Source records
────────────────

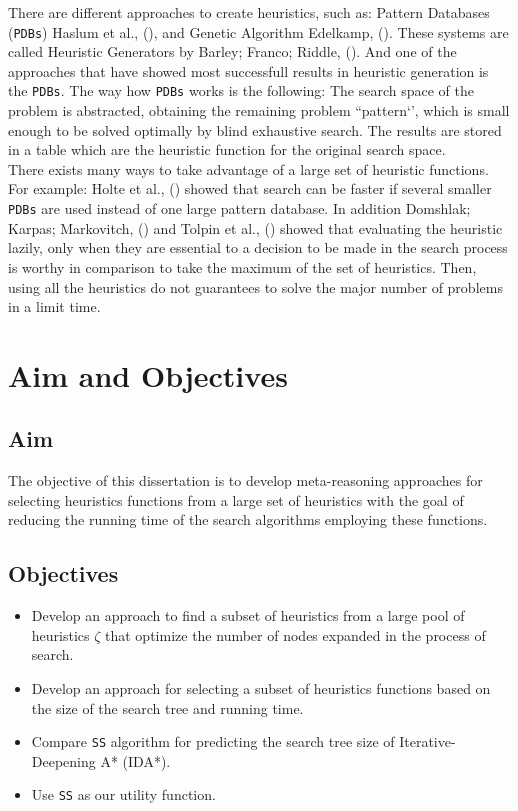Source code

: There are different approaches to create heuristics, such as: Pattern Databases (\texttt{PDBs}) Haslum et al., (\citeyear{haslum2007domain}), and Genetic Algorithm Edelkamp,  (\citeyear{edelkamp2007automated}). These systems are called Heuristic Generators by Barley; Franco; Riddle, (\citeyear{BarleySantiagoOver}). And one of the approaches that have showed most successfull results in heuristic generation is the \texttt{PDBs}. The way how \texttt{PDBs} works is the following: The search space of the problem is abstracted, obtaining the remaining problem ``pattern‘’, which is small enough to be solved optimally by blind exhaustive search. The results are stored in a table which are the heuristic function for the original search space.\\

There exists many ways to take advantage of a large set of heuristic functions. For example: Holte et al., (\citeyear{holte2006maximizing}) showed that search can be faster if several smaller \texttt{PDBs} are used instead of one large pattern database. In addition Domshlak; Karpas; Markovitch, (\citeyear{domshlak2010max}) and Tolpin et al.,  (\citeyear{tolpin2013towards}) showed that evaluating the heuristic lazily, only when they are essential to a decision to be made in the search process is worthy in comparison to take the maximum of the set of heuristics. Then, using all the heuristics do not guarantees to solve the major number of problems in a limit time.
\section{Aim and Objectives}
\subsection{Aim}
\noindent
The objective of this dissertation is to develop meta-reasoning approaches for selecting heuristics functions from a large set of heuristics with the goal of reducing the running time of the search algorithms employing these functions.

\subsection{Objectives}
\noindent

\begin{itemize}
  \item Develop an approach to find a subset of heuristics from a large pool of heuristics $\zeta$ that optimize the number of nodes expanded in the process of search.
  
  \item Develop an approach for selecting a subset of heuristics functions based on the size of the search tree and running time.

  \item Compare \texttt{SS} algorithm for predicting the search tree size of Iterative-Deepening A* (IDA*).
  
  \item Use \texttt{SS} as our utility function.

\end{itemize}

────────────────

_EXERCISE PROMPT_
The expected output is the run of lines from the one holding "Iterative-Deepening A* (IDA*)." to the last line of the entries above, each reproduced character for character.

_SOLUTION_
  \item Compare \texttt{SS} algorithm for predicting the search tree size of Iterative-Deepening A* (IDA*).
  
  \item Use \texttt{SS} as our utility function.

\end{itemize}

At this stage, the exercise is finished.